3. Proving intellectual property rights. Proof of Existence is the example I most enjoy using for this. It's a very simple system -- you submit an SHA256 digest of your work, it spits out a Bitcoin address, you send a small amount there, and ta-da, you can now prove at any later point in time that you had access to a document that results in a specific SHA256 digest at whatever point in time you "proved" it. You can take this farther than just the written word -- open up a video file, audio file, image file, or whatever else you can think of in Notepad, and you can "prove" that just as easily. And the best part -- you don't have to reveal to anyone else what the digest was of until you need to.
4. Asset ownership. The NXT Secure Asset Exchange and the Counterparty protocol are good examples of this -- they're digitized asset ownership and asset issuance platforms. Peer-to-peer distribution of corporate ownership? I'm sure that won't be at all impactful in the future.

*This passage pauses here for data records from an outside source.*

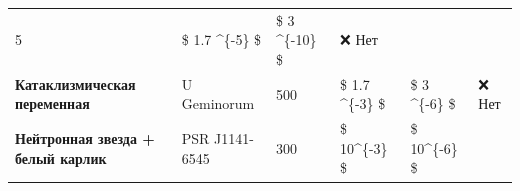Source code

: \documentclass[11pt]{article}
\begin{document}
\begin{longtable}[]{@{}llllll@{}}
\begin{minipage}[t]{0.14\columnwidth}
5\strut
\end{minipage} & \begin{minipage}[t]{0.09\columnwidth}\raggedright\strut
\$ 1.7 \times 10\^{}\{-5\} \$\strut
\end{minipage} & \begin{minipage}[t]{0.21\columnwidth}\raggedright\strut
\$ 3 \times 10\^{}\{-10\} \$\strut
\end{minipage} & \begin{minipage}[t]{0.19\columnwidth}\raggedright\strut
❌ Нет\strut
\end{minipage}\tabularnewline
\begin{minipage}[t]{0.11\columnwidth}\raggedright\strut
\textbf{Катаклизмическая переменная}\strut
\end{minipage} & \begin{minipage}[t]{0.09\columnwidth}\raggedright\strut
U Geminorum\strut
\end{minipage} & \begin{minipage}[t]{0.14\columnwidth}\raggedright\strut
500\strut
\end{minipage} & \begin{minipage}[t]{0.09\columnwidth}\raggedright\strut
\$ 1.7 \times 10\^{}\{-3\} \$\strut
\end{minipage} & \begin{minipage}[t]{0.21\columnwidth}\raggedright\strut
\$ 3 \times 10\^{}\{-6\} \$\strut
\end{minipage} & \begin{minipage}[t]{0.19\columnwidth}\raggedright\strut
❌ Нет\strut
\end{minipage}\tabularnewline
\begin{minipage}[t]{0.11\columnwidth}\raggedright\strut
\textbf{Нейтронная звезда + белый карлик}\strut
\end{minipage} & \begin{minipage}[t]{0.09\columnwidth}\raggedright\strut
PSR J1141-6545\strut
\end{minipage} & \begin{minipage}[t]{0.14\columnwidth}\raggedright\strut
300\strut
\end{minipage} & \begin{minipage}[t]{0.09\columnwidth}\raggedright\strut
\$ 10\^{}\{-3\} \$\strut
\end{minipage} & \begin{minipage}[t]{0.21\columnwidth}\raggedright\strut
\$ 10\^{}\{-6\} \$\strut
\end{minipage} & \begin{minipage}[t]{0.19\columnwidth}\raggedright\strut

\end{minipage}
\end{longtable}
\end{document}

5. Censorship resistance. This is tied in with uses as a currency, but the decentralized nature of the blockchain does things no one has ever been able to do with a currency before. Anonymous, The Pirate Bay, Julian Assange; Dorian Nakamoto, Sean's Outpost, Doge4Water. Funding for activities some would prefer be not allowed to be funded, and funding for charitable ideas that otherwise might have been ignored, but have been embraced instead due to the ease of donating.
6. Censorship resistance (again!). Not just currency-based censorship evasion, but internet domain censorship evasion as well, through Namecoin and .bit domains. At current, it's not fully operational for most users -- though it will be in time. These new domains are the next internet frontier -- providing complete immunity to interference by nefarious third parties.
7. Greatly improved personal data security. You could say that this has been available ever since PGP was introduced, but the blockchain has made it much easier and much better. Using a Bitcoin address to verify yourself, as in onename.io, and then using that account as your authentication for many others is a much more secure system than the currently common "Connect with Facebook/Twitter/Google+".
I say it again...HMMM.
If the West shuts Russia out of the SWIFT system BITCION or a system using the BITCION BLOCKCHAIN may be the best alternative out there.
AND JUST THINK OF THE BITCOIN PRICE IF RUSSIA (or any other country) TURNS TO BITCOIN AND AWAY FROM THE WESTERN BANKSTERS!!
We are talking in the $MILLIONS per coin if something like that were to happen because there is not enough current holders of bitcoin for large players to get in quickly.
Do I think it will happen?
If the West shuts Russia out of the SWIFT system I think it will be a good possibility.
Personally, I think the Central Banksters are more afraid of bitcoin than they are of Putin / Russia - and will therefore - for this reason alone - not shut Russia out of the SWIFT system.
Nice to see bitcoin getting some attention on the watchtower. I fought for that for a while back in the days when this site was useable for a casual user.
Anyway heres some chart porn from the btc-e exchange
Bitcoin is falling from the latest bubble, which is at least 2nd, maybe 3rd bubble in its short history. After peaking above $100o (US) it is starting t0 look cheap once again. Who would have thought you could own a whole bitcoin for only a couple hundred bucks.
Bottom green trendline shows bitcoin price is near a trendline corresponding to other significant low point s of the last couple of years.
On following chart I'm showing bitcoin on log price scale this time.
Note I've also included momentum indicator which is showing bullish divergence compared to price.
In summary now looks like increasingly likely near the bottom of a huge bubble sell-off. Likely you'll never see bitcoin as cheap in the future.
Is now the time to buy some bitcoin?
thanks for posting.
Do you have any long-term projections?